Exercise requirements:
From the listing below, copy out every line where the word "with" appears.

======== Records for the task

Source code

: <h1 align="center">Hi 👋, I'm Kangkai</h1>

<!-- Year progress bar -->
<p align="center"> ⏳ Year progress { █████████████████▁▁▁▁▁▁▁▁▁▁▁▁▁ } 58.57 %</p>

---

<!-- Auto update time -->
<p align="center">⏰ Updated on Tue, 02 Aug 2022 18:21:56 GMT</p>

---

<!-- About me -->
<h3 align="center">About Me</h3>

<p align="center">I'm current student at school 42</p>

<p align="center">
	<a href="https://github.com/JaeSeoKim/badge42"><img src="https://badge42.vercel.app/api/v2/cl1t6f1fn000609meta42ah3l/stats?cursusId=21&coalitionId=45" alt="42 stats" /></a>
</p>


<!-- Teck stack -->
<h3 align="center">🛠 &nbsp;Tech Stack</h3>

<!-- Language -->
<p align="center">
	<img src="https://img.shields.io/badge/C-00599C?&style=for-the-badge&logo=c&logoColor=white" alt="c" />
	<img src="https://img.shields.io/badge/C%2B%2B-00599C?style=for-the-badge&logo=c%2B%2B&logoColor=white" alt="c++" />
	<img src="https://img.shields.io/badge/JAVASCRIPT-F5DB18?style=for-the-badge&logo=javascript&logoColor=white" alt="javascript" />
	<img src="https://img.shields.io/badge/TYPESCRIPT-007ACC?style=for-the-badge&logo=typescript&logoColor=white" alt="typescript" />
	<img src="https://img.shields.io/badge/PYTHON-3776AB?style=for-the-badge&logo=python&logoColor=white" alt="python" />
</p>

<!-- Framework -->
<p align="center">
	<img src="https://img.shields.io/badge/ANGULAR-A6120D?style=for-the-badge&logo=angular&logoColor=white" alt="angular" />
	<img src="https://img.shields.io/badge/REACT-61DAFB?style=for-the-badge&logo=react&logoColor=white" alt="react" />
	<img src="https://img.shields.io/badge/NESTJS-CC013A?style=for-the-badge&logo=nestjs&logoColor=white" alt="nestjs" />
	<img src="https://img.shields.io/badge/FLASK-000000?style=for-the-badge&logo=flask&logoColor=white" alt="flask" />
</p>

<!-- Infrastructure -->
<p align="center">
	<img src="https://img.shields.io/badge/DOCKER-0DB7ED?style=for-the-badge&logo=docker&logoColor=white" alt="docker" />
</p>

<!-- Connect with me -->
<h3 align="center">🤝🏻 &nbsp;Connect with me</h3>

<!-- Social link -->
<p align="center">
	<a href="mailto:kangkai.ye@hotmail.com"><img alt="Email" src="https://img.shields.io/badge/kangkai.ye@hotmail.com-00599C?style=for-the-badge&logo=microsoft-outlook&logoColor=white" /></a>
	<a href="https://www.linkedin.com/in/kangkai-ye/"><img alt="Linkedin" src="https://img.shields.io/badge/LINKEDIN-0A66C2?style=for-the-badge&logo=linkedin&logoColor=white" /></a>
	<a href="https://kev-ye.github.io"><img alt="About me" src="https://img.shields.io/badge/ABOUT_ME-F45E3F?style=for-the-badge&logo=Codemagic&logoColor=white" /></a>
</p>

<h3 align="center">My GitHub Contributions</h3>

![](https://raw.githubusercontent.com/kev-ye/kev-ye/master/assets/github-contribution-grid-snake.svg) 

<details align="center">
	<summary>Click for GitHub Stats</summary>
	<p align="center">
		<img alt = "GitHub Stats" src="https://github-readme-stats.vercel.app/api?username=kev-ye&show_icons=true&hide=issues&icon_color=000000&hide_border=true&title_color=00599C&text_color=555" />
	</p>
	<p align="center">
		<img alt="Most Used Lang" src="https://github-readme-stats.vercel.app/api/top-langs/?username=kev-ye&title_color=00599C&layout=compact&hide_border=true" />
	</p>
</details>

================

Result of the exercise:
<!-- Connect with me -->
<h3 align="center">🤝🏻 &nbsp;Connect with me</h3>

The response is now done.